好男人在线观看免费2019-精品国产91久久久久久久下载

Unraveling the emergence of collective learning in systems of coupled artificial neural networks is an endeavor with broader implications for physics, machine learning, neuroscience and society. Here we introduce a minimal model that condenses several recent decentralized algorithms by considering a competition between two terms: the local learning dynamics in the parameters of each neural network unit, and a diffusive coupling among units that tends to homogenize the parameters of the ensemble. We derive the coarse-grained behavior of our model via an effective theory for linear networks that we show is analogous to a deformed Ginzburg-Landau model with quenched disorder. This framework predicts (depth-dependent) disorder-order-disorder phase transitions in the parameters' solutions that reveal the onset of a collective learning phase, along with a depth-induced delay of the critical point and a robust shape of the microscopic learning path. We validate our theory in realistic ensembles of coupled nonlinear networks trained in the MNIST dataset under privacy constraints. Interestingly, experiments confirm that individual networks -- trained only with private data -- can fully generalize to unseen data classes when the collective learning phase emerges. Our work elucidates the physics of collective learning and contributes to the mechanistic interpretability of deep learning in decentralized settings.

相關內容

Learning

關注 12

可理解性 · MoDELS · Networking · Principle · Neural Networks ·

2023 年 12 月 6 日

A simple probabilistic neural network for machine understanding

Rongrong Xie,Matteo Marsili

from arxiv, 34 pages, 9 figures. Accepted in JSTAT

We discuss probabilistic neural networks with a fixed internal representation as models for machine understanding. Here understanding is intended as mapping data to an already existing representation which encodes an {\em a priori} organisation of the feature space. We derive the internal representation by requiring that it satisfies the principles of maximal relevance and of maximal ignorance about how different features are combined.

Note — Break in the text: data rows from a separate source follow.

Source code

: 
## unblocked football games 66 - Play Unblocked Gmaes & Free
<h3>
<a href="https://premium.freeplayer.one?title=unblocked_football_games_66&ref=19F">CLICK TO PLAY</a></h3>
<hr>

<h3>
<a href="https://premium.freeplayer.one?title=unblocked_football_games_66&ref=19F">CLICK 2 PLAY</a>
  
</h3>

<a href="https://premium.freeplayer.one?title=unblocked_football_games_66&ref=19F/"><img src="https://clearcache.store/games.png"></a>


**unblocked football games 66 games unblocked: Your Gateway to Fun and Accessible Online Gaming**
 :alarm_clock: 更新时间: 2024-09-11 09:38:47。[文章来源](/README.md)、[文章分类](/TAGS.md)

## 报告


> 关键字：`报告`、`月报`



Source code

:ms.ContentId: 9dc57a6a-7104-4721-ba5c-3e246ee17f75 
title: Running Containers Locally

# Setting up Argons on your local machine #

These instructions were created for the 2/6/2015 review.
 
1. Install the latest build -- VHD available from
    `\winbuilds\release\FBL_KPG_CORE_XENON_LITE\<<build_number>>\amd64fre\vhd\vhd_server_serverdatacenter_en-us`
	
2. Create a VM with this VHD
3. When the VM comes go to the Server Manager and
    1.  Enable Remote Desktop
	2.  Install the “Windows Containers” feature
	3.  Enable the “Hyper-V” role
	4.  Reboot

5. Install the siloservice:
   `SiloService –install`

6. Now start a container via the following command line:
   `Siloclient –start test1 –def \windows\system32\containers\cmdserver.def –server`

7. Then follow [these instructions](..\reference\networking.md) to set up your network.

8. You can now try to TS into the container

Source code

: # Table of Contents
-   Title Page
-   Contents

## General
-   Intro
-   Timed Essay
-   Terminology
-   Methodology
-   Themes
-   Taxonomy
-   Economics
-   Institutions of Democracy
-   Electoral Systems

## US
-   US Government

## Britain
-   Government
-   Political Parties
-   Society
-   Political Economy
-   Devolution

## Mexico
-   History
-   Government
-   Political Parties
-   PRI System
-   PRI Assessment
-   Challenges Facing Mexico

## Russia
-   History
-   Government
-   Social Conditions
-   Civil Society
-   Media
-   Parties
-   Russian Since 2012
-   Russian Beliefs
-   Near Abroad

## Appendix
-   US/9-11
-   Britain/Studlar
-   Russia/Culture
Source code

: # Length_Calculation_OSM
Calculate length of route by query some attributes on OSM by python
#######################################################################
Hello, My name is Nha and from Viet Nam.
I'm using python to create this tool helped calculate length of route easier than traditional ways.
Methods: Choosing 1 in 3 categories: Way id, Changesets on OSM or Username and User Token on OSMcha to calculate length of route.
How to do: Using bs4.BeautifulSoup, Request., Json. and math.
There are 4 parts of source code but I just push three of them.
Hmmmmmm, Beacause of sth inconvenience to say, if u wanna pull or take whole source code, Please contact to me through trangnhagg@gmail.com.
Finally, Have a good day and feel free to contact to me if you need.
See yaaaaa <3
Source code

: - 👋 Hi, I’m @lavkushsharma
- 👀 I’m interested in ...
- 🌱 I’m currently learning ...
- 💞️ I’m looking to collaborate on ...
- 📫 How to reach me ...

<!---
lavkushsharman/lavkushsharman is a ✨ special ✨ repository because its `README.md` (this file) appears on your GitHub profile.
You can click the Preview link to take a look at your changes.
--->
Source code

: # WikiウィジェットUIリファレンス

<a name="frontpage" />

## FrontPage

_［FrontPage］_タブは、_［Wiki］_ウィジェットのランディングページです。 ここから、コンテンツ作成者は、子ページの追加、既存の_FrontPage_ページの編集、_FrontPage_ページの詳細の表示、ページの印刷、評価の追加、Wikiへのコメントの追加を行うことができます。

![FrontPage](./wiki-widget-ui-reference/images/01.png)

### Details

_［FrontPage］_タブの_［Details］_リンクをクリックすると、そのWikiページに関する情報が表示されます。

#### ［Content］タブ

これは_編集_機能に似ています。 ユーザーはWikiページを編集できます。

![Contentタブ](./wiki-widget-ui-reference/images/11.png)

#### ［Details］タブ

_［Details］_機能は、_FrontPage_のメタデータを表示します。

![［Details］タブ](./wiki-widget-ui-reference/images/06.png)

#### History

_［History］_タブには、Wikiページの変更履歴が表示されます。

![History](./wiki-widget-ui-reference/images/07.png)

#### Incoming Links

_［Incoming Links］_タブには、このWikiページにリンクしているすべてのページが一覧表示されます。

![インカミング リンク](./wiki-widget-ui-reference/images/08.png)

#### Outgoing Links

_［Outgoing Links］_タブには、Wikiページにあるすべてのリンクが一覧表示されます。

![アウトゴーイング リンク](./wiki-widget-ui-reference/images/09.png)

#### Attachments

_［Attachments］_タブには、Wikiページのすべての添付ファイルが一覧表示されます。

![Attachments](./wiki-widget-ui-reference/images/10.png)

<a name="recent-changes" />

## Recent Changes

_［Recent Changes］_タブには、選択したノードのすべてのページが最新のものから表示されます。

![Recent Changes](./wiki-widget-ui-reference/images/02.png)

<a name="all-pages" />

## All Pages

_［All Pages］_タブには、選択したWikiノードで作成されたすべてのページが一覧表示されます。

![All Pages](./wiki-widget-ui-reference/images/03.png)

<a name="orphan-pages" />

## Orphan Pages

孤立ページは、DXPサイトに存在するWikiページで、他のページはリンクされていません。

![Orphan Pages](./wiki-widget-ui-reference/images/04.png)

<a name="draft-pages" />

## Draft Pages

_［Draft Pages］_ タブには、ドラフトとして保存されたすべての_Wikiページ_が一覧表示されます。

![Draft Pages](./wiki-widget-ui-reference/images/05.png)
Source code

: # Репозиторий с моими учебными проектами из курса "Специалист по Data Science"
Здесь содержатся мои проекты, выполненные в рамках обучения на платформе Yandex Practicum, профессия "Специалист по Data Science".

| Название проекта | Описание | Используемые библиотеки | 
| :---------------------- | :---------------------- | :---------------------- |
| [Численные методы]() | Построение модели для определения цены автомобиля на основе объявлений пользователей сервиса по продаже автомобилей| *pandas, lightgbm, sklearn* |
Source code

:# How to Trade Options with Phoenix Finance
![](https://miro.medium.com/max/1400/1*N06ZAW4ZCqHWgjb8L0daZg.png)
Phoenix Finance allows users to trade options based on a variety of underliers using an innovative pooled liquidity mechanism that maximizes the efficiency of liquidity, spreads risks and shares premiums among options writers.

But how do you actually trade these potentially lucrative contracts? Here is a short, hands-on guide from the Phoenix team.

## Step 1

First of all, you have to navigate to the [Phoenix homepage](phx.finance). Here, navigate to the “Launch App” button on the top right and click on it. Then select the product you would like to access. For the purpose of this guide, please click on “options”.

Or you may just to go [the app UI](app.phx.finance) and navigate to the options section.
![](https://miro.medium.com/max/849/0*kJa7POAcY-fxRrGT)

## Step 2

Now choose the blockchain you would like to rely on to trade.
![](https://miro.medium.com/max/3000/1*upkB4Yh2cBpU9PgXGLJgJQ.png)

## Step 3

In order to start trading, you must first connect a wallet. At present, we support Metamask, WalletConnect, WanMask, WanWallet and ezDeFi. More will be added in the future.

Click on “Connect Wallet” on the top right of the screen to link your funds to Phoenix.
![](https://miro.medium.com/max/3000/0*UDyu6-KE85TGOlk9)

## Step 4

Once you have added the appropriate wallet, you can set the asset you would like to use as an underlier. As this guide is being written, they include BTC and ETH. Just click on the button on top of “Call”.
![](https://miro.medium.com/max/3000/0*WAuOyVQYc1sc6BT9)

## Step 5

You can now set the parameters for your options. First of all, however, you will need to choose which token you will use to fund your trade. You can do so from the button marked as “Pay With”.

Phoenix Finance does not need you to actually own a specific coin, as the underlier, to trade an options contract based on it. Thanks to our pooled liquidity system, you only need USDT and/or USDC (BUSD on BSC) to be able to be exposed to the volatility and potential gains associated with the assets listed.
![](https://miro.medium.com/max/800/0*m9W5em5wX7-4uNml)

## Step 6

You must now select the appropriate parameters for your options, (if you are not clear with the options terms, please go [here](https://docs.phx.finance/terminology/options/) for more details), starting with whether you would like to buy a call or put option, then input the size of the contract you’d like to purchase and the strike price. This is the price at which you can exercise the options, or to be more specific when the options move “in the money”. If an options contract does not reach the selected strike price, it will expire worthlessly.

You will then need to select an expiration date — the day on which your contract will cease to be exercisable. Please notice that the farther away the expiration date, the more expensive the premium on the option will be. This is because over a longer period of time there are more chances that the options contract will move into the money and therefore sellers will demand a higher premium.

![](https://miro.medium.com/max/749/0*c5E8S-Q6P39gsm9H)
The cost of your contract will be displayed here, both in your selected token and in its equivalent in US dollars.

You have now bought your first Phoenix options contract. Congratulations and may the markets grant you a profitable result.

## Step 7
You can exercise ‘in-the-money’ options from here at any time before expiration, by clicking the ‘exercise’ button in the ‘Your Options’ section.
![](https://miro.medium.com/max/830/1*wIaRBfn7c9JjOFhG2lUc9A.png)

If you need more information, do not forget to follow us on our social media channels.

We show that, when hidden units are binary variables, these two principles identify a unique model -- the Hierarchical Feature Model (HFM) -- which is fully solvable and provides a natural interpretation in terms of features. We argue that learning machines with this architecture enjoy a number of interesting properties, like the continuity of the representation with respect to changes in parameters and data, the possibility to control the level of compression and the ability to support functions that go beyond generalisation. We explore the behaviour of the model with extensive numerical experiments and argue that models where the internal representation is fixed reproduce a learning modality which is qualitatively different from that of traditional models such as Restricted Boltzmann Machines.

簇 · 標準正態分布 · 圖 · INFORMS · 規范化的 ·

2023 年 12 月 5 日

Central limit theorem for the average closure coefficient

Mingao Yuan

Many real-world networks exhibit the phenomenon of edge clustering, which is typically measured by the average clustering coefficient. Recently, an alternative measure, the average closure coefficient, is proposed to quantify local clustering. It is shown that the average closure coefficient possesses a number of useful properties and can capture complementary information missed by the classical average clustering coefficient. In this paper, we study the asymptotic distribution of the average closure coefficient of a heterogeneous Erd\"{o}s-R\'{e}nyi random graph. We prove that the standardized average closure coefficient converges in distribution to the standard normal distribution. In the Erd\"{o}s-R\'{e}nyi random graph, the variance of the average closure coefficient exhibits the same phase transition phenomenon as the average clustering coefficient.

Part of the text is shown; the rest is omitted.